*WHAT NEEDS TO BE DONE:*
Set down the data below in full and exactly, minus the pictures.

*DATASET EXCERPTS:*
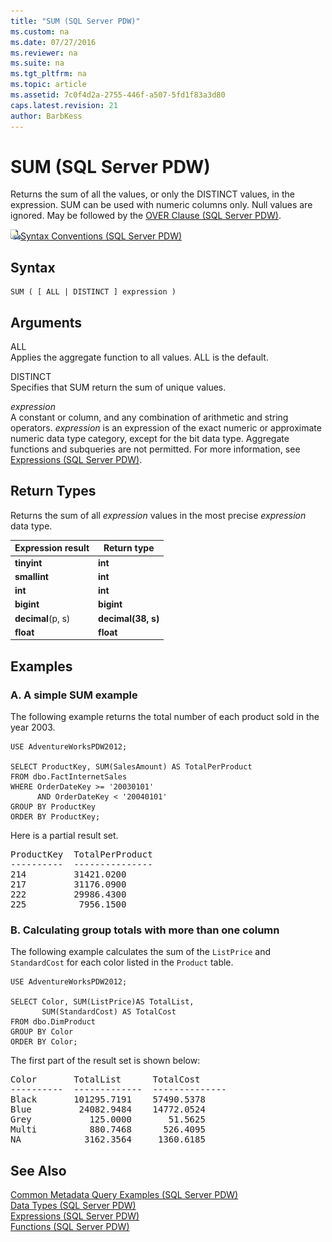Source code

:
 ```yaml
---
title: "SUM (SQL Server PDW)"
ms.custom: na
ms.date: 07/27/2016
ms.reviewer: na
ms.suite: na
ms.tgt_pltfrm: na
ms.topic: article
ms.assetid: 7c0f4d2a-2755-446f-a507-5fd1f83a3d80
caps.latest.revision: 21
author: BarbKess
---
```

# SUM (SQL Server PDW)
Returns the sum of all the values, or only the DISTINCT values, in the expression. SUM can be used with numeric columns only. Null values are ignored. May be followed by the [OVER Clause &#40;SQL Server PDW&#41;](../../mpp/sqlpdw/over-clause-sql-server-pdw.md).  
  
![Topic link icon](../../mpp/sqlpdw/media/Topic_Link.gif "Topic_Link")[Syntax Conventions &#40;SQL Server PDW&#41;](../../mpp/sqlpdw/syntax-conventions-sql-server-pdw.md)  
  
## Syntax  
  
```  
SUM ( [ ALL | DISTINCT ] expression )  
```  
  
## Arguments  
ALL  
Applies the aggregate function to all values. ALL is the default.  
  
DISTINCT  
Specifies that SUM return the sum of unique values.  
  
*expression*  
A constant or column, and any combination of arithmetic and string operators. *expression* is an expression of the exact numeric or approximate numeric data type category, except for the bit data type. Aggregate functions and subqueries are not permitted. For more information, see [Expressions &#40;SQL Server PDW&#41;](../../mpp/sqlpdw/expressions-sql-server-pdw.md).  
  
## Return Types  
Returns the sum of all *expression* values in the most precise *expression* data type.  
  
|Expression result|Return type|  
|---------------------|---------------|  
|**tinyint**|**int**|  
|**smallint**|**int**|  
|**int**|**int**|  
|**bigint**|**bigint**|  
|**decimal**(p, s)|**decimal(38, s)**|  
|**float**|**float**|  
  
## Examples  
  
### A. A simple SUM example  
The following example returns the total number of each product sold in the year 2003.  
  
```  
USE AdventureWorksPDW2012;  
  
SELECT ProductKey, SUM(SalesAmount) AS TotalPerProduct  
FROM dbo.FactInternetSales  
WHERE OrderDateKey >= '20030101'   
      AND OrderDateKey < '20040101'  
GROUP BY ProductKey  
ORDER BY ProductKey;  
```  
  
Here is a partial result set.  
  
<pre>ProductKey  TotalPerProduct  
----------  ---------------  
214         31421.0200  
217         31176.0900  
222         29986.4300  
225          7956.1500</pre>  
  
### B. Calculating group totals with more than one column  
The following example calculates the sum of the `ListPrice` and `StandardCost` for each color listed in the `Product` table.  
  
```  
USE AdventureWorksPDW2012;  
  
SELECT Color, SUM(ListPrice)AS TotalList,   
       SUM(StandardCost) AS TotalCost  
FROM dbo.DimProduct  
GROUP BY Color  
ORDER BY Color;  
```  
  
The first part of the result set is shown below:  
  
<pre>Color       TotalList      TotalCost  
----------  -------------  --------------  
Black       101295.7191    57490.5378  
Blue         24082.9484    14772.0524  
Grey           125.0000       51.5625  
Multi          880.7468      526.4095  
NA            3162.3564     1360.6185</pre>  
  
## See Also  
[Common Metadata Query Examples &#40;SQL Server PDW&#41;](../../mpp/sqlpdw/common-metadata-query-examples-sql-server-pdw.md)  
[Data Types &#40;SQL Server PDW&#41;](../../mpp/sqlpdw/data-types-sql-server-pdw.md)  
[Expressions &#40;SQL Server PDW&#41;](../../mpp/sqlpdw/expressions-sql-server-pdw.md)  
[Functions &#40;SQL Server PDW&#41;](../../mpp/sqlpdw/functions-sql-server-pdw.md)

*EXERCISE ANSWER:*
Source code

:
 ```yaml
---
title: "SUM (SQL Server PDW)"
ms.custom: na
ms.date: 07/27/2016
ms.reviewer: na
ms.suite: na
ms.tgt_pltfrm: na
ms.topic: article
ms.assetid: 7c0f4d2a-2755-446f-a507-5fd1f83a3d80
caps.latest.revision: 21
author: BarbKess
---
```

# SUM (SQL Server PDW)
Returns the sum of all the values, or only the DISTINCT values, in the expression. SUM can be used with numeric columns only. Null values are ignored. May be followed by the [OVER Clause &#40;SQL Server PDW&#41;](../../mpp/sqlpdw/over-clause-sql-server-pdw.md).  
  
![Topic link icon](../../mpp/sqlpdw/media/Topic_Link.gif "Topic_Link")[Syntax Conventions &#40;SQL Server PDW&#41;](../../mpp/sqlpdw/syntax-conventions-sql-server-pdw.md)  
  
## Syntax  
  
```  
SUM ( [ ALL | DISTINCT ] expression )  
```  
  
## Arguments  
ALL  
Applies the aggregate function to all values. ALL is the default.  
  
DISTINCT  
Specifies that SUM return the sum of unique values.  
  
*expression*  
A constant or column, and any combination of arithmetic and string operators. *expression* is an expression of the exact numeric or approximate numeric data type category, except for the bit data type. Aggregate functions and subqueries are not permitted. For more information, see [Expressions &#40;SQL Server PDW&#41;](../../mpp/sqlpdw/expressions-sql-server-pdw.md).  
  
## Return Types  
Returns the sum of all *expression* values in the most precise *expression* data type.  
  
|Expression result|Return type|  
|---------------------|---------------|  
|**tinyint**|**int**|  
|**smallint**|**int**|  
|**int**|**int**|  
|**bigint**|**bigint**|  
|**decimal**(p, s)|**decimal(38, s)**|  
|**float**|**float**|  
  
## Examples  
  
### A. A simple SUM example  
The following example returns the total number of each product sold in the year 2003.  
  
```  
USE AdventureWorksPDW2012;  
  
SELECT ProductKey, SUM(SalesAmount) AS TotalPerProduct  
FROM dbo.FactInternetSales  
WHERE OrderDateKey >= '20030101'   
      AND OrderDateKey < '20040101'  
GROUP BY ProductKey  
ORDER BY ProductKey;  
```  
  
Here is a partial result set.  
  
<pre>ProductKey  TotalPerProduct  
----------  ---------------  
214         31421.0200  
217         31176.0900  
222         29986.4300  
225          7956.1500</pre>  
  
### B. Calculating group totals with more than one column  
The following example calculates the sum of the `ListPrice` and `StandardCost` for each color listed in the `Product` table.  
  
```  
USE AdventureWorksPDW2012;  
  
SELECT Color, SUM(ListPrice)AS TotalList,   
       SUM(StandardCost) AS TotalCost  
FROM dbo.DimProduct  
GROUP BY Color  
ORDER BY Color;  
```  
  
The first part of the result set is shown below:  
  
<pre>Color       TotalList      TotalCost  
----------  -------------  --------------  
Black       101295.7191    57490.5378  
Blue         24082.9484    14772.0524  
Grey           125.0000       51.5625  
Multi          880.7468      526.4095  
NA            3162.3564     1360.6185</pre>  
  
## See Also  
[Common Metadata Query Examples &#40;SQL Server PDW&#41;](../../mpp/sqlpdw/common-metadata-query-examples-sql-server-pdw.md)  
[Data Types &#40;SQL Server PDW&#41;](../../mpp/sqlpdw/data-types-sql-server-pdw.md)  
[Expressions &#40;SQL Server PDW&#41;](../../mpp/sqlpdw/expressions-sql-server-pdw.md)  
[Functions &#40;SQL Server PDW&#41;](../../mpp/sqlpdw/functions-sql-server-pdw.md)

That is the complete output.